■ About this task ■
Images are to be left out when the records below are printed word for word.

***** Records for this task *****

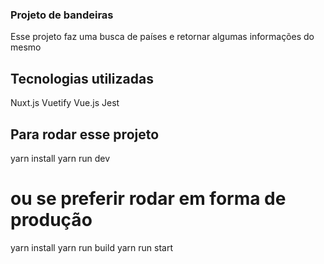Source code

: ### Projeto de bandeiras
Esse projeto faz uma busca de países e retornar algumas informações do mesmo

## Tecnologias utilizadas
Nuxt.js
Vuetify
Vue.js
Jest

## Para rodar esse projeto
yarn install 
yarn run dev

# ou se preferir rodar em forma de produção
yarn install 
yarn run build 
yarn run start


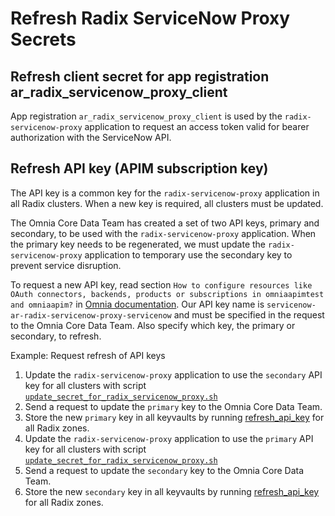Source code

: # Refresh Radix ServiceNow Proxy Secrets


## Refresh client secret for app registration ar_radix_servicenow_proxy_client

App registration `ar_radix_servicenow_proxy_client` is used by the `radix-servicenow-proxy` application to request an access token valid for bearer authorization with the ServiceNow API.

## Refresh API key (APIM subscription key)

The API key is a common key for the `radix-servicenow-proxy` application in all Radix clusters. When a new key is required, all clusters must be updated.

The Omnia Core Data Team has created a set of two API keys, primary and secondary, to be used with the `radix-servicenow-proxy` application. When the primary key needs to be regenerated, we must update the `radix-servicenow-proxy` application to temporary use the secondary key to prevent service disruption.

To request a new API key, read section `How to configure resources like OAuth connectors, backends, products or subscriptions in omniaapimtest and omniaapim?` in [Omnia documentation](https://docs.omnia.equinor.com/services/omniaapim/faq/).
Our API key name is `servicenow-ar-radix-servicenow-proxy-servicenow` and must be specified in the request to the Omnia Core Data Team. Also specify which key, the primary or secondary, to refresh.

Example: Request refresh of API keys
1. Update the `radix-servicenow-proxy` application to use the `secondary` API key for all clusters with script [`update_secret_for_radix_servicenow_proxy.sh`](./../update_secret_for_radix_servicenow_proxy.sh)
1. Send a request to update the `primary` key to the Omnia Core Data Team.
1. Store the new `primary` key in all keyvaults by running [refresh_api_key](./refresh_api_key.sh) for all Radix zones.
1. Update the `radix-servicenow-proxy` application to use the `primary` API key for all clusters with script [`update_secret_for_radix_servicenow_proxy.sh`](./../update_secret_for_radix_servicenow_proxy.sh)
1. Send a request to update the `secondary` key to the Omnia Core Data Team.
1. Store the new `secondary` key in all keyvaults by running [refresh_api_key](./refresh_api_key.sh) for all Radix zones.



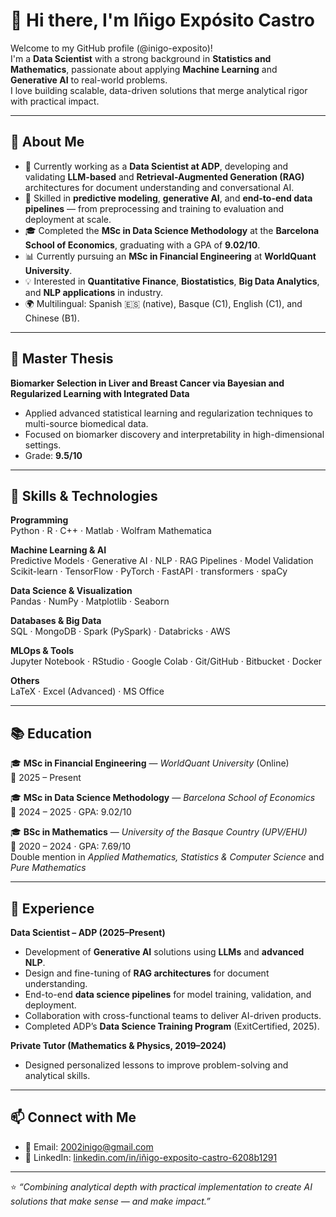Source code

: # 👋 Hi there, I'm Iñigo Expósito Castro

Welcome to my GitHub profile (@inigo-exposito)!  
I'm a **Data Scientist** with a strong background in **Statistics and Mathematics**, passionate about applying **Machine Learning** and **Generative AI** to real-world problems.  
I love building scalable, data-driven solutions that merge analytical rigor with practical impact.

---

## 🚀 About Me
- 🎯 Currently working as a **Data Scientist at ADP**, developing and validating **LLM-based** and **Retrieval-Augmented Generation (RAG)** architectures for document understanding and conversational AI.  
- 🧠 Skilled in **predictive modeling**, **generative AI**, and **end-to-end data pipelines** — from preprocessing and training to evaluation and deployment at scale.  
- 🎓 Completed the **MSc in Data Science Methodology** at the **Barcelona School of Economics**, graduating with a GPA of **9.02/10**.  
- 📊 Currently pursuing an **MSc in Financial Engineering** at **WorldQuant University**.  
- 💡 Interested in **Quantitative Finance**, **Biostatistics**, **Big Data Analytics**, and **NLP applications** in industry.  
- 🌍 Multilingual: Spanish 🇪🇸 (native), Basque (C1), English (C1), and Chinese (B1).  

---

## 🧪 Master Thesis
**Biomarker Selection in Liver and Breast Cancer via Bayesian and Regularized Learning with Integrated Data**  
- Applied advanced statistical learning and regularization techniques to multi-source biomedical data.  
- Focused on biomarker discovery and interpretability in high-dimensional settings.  
- Grade: **9.5/10**

---

## 🧰 Skills & Technologies

**Programming**  
Python · R · C++ · Matlab · Wolfram Mathematica  

**Machine Learning & AI**  
Predictive Models · Generative AI · NLP · RAG Pipelines · Model Validation  
Scikit-learn · TensorFlow · PyTorch · FastAPI · transformers · spaCy  

**Data Science & Visualization**  
Pandas · NumPy · Matplotlib · Seaborn  

**Databases & Big Data**  
SQL · MongoDB · Spark (PySpark) · Databricks · AWS  

**MLOps & Tools**  
Jupyter Notebook · RStudio · Google Colab · Git/GitHub · Bitbucket · Docker  

**Others**  
LaTeX · Excel (Advanced) · MS Office  

---

## 📚 Education

🎓 **MSc in Financial Engineering** — *WorldQuant University* (Online)  
📆 2025 – Present  

🎓 **MSc in Data Science Methodology** — *Barcelona School of Economics*  
📆 2024 – 2025 · GPA: 9.02/10  

🎓 **BSc in Mathematics** — *University of the Basque Country (UPV/EHU)*  
📆 2020 – 2024 · GPA: 7.69/10  
Double mention in *Applied Mathematics, Statistics & Computer Science* and *Pure Mathematics*  

---

## 💼 Experience

**Data Scientist – ADP (2025–Present)**  
- Development of **Generative AI** solutions using **LLMs** and **advanced NLP**.  
- Design and fine-tuning of **RAG architectures** for document understanding.  
- End-to-end **data science pipelines** for model training, validation, and deployment.  
- Collaboration with cross-functional teams to deliver AI-driven products.  
- Completed ADP’s **Data Science Training Program** (ExitCertified, 2025).  

**Private Tutor (Mathematics & Physics, 2019–2024)**  
- Designed personalized lessons to improve problem-solving and analytical skills.  

---

## 📫 Connect with Me
- 📧 Email: [2002inigo@gmail.com](mailto:2002inigo@gmail.com)  
- 💼 LinkedIn: [linkedin.com/in/iñigo-exposito-castro-6208b1291](https://www.linkedin.com/in/iñigo-exposito-castro-6208b1291)

---

⭐️ *“Combining analytical depth with practical implementation to create AI solutions that make sense — and make impact.”*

*****

■ Task response ■
Source code

: ### Projeto de bandeiras
Esse projeto faz uma busca de países e retornar algumas informações do mesmo

## Tecnologias utilizadas
Nuxt.js
Vuetify
Vue.js
Jest

## Para rodar esse projeto
yarn install 
yarn run dev

# ou se preferir rodar em forma de produção
yarn install 
yarn run build 
yarn run start


Source code

: # Refresh Radix ServiceNow Proxy Secrets


## Refresh client secret for app registration ar_radix_servicenow_proxy_client

App registration `ar_radix_servicenow_proxy_client` is used by the `radix-servicenow-proxy` application to request an access token valid for bearer authorization with the ServiceNow API.

## Refresh API key (APIM subscription key)

The API key is a common key for the `radix-servicenow-proxy` application in all Radix clusters. When a new key is required, all clusters must be updated.

The Omnia Core Data Team has created a set of two API keys, primary and secondary, to be used with the `radix-servicenow-proxy` application. When the primary key needs to be regenerated, we must update the `radix-servicenow-proxy` application to temporary use the secondary key to prevent service disruption.

To request a new API key, read section `How to configure resources like OAuth connectors, backends, products or subscriptions in omniaapimtest and omniaapim?` in [Omnia documentation](https://docs.omnia.equinor.com/services/omniaapim/faq/).
Our API key name is `servicenow-ar-radix-servicenow-proxy-servicenow` and must be specified in the request to the Omnia Core Data Team. Also specify which key, the primary or secondary, to refresh.

Example: Request refresh of API keys
1. Update the `radix-servicenow-proxy` application to use the `secondary` API key for all clusters with script [`update_secret_for_radix_servicenow_proxy.sh`](./../update_secret_for_radix_servicenow_proxy.sh)
1. Send a request to update the `primary` key to the Omnia Core Data Team.
1. Store the new `primary` key in all keyvaults by running [refresh_api_key](./refresh_api_key.sh) for all Radix zones.
1. Update the `radix-servicenow-proxy` application to use the `primary` API key for all clusters with script [`update_secret_for_radix_servicenow_proxy.sh`](./../update_secret_for_radix_servicenow_proxy.sh)
1. Send a request to update the `secondary` key to the Omnia Core Data Team.
1. Store the new `secondary` key in all keyvaults by running [refresh_api_key](./refresh_api_key.sh) for all Radix zones.



Source code

: # 👋 Hi there, I'm Iñigo Expósito Castro

Welcome to my GitHub profile (@inigo-exposito)!  
I'm a **Data Scientist** with a strong background in **Statistics and Mathematics**, passionate about applying **Machine Learning** and **Generative AI** to real-world problems.  
I love building scalable, data-driven solutions that merge analytical rigor with practical impact.

---

## 🚀 About Me
- 🎯 Currently working as a **Data Scientist at ADP**, developing and validating **LLM-based** and **Retrieval-Augmented Generation (RAG)** architectures for document understanding and conversational AI.  
- 🧠 Skilled in **predictive modeling**, **generative AI**, and **end-to-end data pipelines** — from preprocessing and training to evaluation and deployment at scale.  
- 🎓 Completed the **MSc in Data Science Methodology** at the **Barcelona School of Economics**, graduating with a GPA of **9.02/10**.  
- 📊 Currently pursuing an **MSc in Financial Engineering** at **WorldQuant University**.  
- 💡 Interested in **Quantitative Finance**, **Biostatistics**, **Big Data Analytics**, and **NLP applications** in industry.  
- 🌍 Multilingual: Spanish 🇪🇸 (native), Basque (C1), English (C1), and Chinese (B1).  

---

## 🧪 Master Thesis
**Biomarker Selection in Liver and Breast Cancer via Bayesian and Regularized Learning with Integrated Data**  
- Applied advanced statistical learning and regularization techniques to multi-source biomedical data.  
- Focused on biomarker discovery and interpretability in high-dimensional settings.  
- Grade: **9.5/10**

---

## 🧰 Skills & Technologies

**Programming**  
Python · R · C++ · Matlab · Wolfram Mathematica  

**Machine Learning & AI**  
Predictive Models · Generative AI · NLP · RAG Pipelines · Model Validation  
Scikit-learn · TensorFlow · PyTorch · FastAPI · transformers · spaCy  

**Data Science & Visualization**  
Pandas · NumPy · Matplotlib · Seaborn  

**Databases & Big Data**  
SQL · MongoDB · Spark (PySpark) · Databricks · AWS  

**MLOps & Tools**  
Jupyter Notebook · RStudio · Google Colab · Git/GitHub · Bitbucket · Docker  

**Others**  
LaTeX · Excel (Advanced) · MS Office  

---

## 📚 Education

🎓 **MSc in Financial Engineering** — *WorldQuant University* (Online)  
📆 2025 – Present  

🎓 **MSc in Data Science Methodology** — *Barcelona School of Economics*  
📆 2024 – 2025 · GPA: 9.02/10  

🎓 **BSc in Mathematics** — *University of the Basque Country (UPV/EHU)*  
📆 2020 – 2024 · GPA: 7.69/10  
Double mention in *Applied Mathematics, Statistics & Computer Science* and *Pure Mathematics*  

---

## 💼 Experience

**Data Scientist – ADP (2025–Present)**  
- Development of **Generative AI** solutions using **LLMs** and **advanced NLP**.  
- Design and fine-tuning of **RAG architectures** for document understanding.  
- End-to-end **data science pipelines** for model training, validation, and deployment.  
- Collaboration with cross-functional teams to deliver AI-driven products.  
- Completed ADP’s **Data Science Training Program** (ExitCertified, 2025).  

**Private Tutor (Mathematics & Physics, 2019–2024)**  
- Designed personalized lessons to improve problem-solving and analytical skills.  

---

## 📫 Connect with Me
- 📧 Email: [2002inigo@gmail.com](mailto:2002inigo@gmail.com)  
- 💼 LinkedIn: [linkedin.com/in/iñigo-exposito-castro-6208b1291](https://www.linkedin.com/in/iñigo-exposito-castro-6208b1291)

---

⭐️ *“Combining analytical depth with practical implementation to create AI solutions that make sense — and make impact.”*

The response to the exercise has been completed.